To be fair, the author acknowledges most of that. The etymology was interesting. Less so the intersection with "class" which is a weak sociological concept in my opinion.

Ultimately I felt it was a cold analysis though. He struggles with defining love other than a coincidence of four types plus sex, which I think misses about 90% of what love is, including fancies and fevers brought on by sunshine and hormones and quite opaque to reason.

There is something odd in reading any account of the passions that attempts to be dispassionate.

While he mentions how some bonds mat break down, the types are mainly presented as static, missing any discussion of events and shared experiences that shape relationships, for example; military service where a bunch of random dudes you accidently cohabit, hang-out and take the piss with, quickly turn into brothers you'd die for and spend the rest of your life drinking with.

> He struggles with defining love

Well it is infamously difficult to define, so he's not alone in that.

Poets, artists, philosophers and scientists have all been trying and failing to define love for thousands of years.

I suspect that it means different things to different people so by its nature is undefinable.

For me, the writings of Erich Fromm offer wonderful and coherent insights..Particularly those that move love from something that 'happens to us' to something we're responsible for.
"big", "fast", and "heavy" all mean different things to programmers, train engineers, rocket designers, and astronomers, but they all still manage to quantify things.

If I love someone, I find them interesting, I feel bad when they feel bad, I want to spend time around them and get one-on-one attention from them, especially physical attention.
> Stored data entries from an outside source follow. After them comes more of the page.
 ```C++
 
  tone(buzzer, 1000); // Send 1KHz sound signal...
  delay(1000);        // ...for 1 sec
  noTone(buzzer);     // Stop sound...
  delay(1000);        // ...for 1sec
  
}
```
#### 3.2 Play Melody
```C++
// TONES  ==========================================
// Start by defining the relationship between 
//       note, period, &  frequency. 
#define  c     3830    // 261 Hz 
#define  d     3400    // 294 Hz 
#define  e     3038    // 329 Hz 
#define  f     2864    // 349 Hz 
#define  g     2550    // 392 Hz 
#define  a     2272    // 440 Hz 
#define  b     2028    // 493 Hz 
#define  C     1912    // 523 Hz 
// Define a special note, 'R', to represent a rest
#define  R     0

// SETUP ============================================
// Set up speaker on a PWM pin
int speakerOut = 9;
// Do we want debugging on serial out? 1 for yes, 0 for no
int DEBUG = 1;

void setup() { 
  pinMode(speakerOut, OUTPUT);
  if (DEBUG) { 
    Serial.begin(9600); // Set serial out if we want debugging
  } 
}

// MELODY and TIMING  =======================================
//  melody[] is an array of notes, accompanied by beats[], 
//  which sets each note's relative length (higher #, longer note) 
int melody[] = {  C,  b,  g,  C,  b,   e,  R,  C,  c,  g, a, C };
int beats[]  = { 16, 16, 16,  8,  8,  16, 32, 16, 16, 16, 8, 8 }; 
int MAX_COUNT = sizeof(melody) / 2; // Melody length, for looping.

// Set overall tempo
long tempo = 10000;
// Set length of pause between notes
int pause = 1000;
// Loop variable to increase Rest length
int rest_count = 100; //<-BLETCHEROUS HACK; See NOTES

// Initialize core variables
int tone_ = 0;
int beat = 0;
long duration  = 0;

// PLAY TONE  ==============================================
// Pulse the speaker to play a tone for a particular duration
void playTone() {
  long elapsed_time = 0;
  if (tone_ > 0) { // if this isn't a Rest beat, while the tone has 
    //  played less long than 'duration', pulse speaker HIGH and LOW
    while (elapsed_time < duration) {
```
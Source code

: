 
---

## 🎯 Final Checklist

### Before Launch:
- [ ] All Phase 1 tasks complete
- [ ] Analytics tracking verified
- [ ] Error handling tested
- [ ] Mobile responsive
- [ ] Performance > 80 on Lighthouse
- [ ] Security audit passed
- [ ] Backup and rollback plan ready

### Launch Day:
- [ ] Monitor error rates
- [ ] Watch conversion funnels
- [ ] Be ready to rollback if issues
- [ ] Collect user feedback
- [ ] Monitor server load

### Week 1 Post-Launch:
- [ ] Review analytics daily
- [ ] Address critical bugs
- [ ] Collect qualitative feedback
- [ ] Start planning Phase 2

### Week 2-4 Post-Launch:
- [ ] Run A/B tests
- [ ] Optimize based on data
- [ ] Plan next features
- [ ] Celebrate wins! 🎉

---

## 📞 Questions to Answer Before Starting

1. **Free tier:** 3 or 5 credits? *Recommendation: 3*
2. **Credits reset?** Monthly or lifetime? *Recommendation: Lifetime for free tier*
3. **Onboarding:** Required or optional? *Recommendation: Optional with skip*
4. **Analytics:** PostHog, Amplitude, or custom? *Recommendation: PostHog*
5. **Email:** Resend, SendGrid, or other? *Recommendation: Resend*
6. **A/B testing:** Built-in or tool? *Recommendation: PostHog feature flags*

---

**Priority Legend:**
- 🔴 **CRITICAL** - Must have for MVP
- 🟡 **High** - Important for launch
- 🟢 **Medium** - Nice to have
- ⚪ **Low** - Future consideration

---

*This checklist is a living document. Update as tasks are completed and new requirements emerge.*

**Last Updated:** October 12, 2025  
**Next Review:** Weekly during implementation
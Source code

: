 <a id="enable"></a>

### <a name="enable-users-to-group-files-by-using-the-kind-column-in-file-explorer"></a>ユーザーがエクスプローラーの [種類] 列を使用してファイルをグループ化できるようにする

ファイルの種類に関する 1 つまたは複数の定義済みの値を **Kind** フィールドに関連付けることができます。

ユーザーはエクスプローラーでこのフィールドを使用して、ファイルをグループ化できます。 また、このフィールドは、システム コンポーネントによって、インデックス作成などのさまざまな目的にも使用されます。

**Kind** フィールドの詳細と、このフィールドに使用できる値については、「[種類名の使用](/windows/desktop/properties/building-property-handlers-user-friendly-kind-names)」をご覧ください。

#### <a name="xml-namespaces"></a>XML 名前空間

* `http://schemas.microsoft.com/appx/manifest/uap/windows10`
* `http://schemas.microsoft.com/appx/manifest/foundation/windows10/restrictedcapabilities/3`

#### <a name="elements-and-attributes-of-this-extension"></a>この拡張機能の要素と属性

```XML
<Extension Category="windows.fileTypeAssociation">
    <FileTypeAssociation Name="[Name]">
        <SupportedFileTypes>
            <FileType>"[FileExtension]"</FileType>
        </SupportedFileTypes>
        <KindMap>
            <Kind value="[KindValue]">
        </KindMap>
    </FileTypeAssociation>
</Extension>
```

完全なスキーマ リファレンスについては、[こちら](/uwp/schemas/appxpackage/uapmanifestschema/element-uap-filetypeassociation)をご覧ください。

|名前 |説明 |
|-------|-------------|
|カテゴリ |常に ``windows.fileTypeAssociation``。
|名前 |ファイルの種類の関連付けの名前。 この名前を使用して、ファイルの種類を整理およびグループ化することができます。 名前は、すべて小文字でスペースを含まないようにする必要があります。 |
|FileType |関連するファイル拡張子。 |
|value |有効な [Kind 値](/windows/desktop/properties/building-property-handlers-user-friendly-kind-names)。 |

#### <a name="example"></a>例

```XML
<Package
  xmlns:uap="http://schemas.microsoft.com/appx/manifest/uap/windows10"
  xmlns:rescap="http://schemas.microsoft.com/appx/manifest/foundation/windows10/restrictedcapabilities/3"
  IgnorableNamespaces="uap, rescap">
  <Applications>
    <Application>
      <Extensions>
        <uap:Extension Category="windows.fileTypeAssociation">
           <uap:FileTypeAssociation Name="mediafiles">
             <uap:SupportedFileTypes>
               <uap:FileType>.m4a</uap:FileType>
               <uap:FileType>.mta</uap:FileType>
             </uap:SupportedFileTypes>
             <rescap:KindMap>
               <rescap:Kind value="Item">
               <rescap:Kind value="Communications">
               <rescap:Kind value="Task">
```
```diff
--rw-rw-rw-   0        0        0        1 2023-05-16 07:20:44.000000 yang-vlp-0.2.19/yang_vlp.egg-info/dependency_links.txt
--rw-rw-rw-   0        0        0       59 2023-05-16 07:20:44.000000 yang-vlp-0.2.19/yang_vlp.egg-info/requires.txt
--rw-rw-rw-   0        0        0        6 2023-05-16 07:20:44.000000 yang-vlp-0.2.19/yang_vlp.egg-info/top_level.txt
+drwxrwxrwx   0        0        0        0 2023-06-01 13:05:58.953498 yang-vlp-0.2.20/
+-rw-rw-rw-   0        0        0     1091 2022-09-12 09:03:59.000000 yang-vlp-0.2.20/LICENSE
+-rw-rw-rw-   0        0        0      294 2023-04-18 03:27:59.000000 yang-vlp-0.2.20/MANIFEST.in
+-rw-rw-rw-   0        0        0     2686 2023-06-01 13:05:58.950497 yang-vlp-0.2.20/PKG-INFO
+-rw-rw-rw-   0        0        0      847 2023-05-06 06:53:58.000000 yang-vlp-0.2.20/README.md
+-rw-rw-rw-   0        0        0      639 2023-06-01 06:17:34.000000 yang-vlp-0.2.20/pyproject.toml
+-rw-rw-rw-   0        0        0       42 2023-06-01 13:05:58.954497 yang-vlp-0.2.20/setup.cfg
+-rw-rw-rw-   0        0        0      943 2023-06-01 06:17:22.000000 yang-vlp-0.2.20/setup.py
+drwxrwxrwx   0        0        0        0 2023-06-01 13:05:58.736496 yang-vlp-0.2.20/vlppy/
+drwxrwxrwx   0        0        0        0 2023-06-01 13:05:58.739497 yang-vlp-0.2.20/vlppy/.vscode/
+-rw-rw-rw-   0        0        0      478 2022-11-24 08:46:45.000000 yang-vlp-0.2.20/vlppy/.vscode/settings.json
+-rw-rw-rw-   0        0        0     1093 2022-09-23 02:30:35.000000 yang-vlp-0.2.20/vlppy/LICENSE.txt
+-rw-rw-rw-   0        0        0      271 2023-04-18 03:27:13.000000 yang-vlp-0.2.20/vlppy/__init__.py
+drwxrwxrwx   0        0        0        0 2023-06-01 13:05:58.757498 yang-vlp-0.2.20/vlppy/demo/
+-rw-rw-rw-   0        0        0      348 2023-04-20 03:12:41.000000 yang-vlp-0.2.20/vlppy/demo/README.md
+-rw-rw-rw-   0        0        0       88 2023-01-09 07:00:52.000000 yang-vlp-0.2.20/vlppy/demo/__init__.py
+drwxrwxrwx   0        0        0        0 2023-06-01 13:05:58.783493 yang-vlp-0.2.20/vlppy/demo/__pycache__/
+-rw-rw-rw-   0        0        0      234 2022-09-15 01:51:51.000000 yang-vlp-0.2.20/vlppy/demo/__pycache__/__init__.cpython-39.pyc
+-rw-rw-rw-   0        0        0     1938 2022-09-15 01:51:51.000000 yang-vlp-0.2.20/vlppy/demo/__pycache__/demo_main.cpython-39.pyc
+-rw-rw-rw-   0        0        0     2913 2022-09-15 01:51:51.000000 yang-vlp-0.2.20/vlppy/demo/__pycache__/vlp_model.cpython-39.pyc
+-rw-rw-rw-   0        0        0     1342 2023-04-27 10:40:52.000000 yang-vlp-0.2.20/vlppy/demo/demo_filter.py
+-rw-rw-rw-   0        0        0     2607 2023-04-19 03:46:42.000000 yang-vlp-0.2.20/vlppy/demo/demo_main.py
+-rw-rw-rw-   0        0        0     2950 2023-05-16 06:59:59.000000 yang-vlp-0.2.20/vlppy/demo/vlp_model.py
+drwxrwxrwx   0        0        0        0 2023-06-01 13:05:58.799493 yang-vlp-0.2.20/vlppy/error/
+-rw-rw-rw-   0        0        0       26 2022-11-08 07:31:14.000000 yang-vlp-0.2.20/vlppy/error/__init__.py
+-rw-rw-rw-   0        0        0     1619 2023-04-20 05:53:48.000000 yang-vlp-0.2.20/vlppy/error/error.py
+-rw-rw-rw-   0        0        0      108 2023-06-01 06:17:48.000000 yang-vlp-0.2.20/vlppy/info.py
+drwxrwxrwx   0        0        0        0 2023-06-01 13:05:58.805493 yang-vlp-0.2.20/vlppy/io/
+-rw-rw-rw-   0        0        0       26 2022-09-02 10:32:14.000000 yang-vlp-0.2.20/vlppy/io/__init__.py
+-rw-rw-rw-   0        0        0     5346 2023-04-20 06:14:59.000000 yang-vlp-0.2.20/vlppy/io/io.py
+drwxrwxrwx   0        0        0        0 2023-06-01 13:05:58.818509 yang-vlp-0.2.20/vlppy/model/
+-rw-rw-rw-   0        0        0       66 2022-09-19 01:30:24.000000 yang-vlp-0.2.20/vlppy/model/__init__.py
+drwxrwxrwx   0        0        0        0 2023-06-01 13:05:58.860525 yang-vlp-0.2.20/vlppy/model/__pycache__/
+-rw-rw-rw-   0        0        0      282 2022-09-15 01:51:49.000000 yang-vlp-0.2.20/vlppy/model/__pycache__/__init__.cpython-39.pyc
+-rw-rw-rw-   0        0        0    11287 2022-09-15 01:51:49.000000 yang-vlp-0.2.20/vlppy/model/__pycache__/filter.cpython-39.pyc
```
That's at least half a definition for one person.

> "Big", "fast", and "heavy" all mean different things to programmers, train engineers, rocket designers, and astronomers, but they all still manage to quantify things.

Love is none of those things though and it's not measurable. What would the units be?

Half a definition is about as close as you'll get but it's the other half you'll never pin down. To paraphrase a cheesy film, you could spend your whole life trying and fail but it still wouldn't be a wasted life.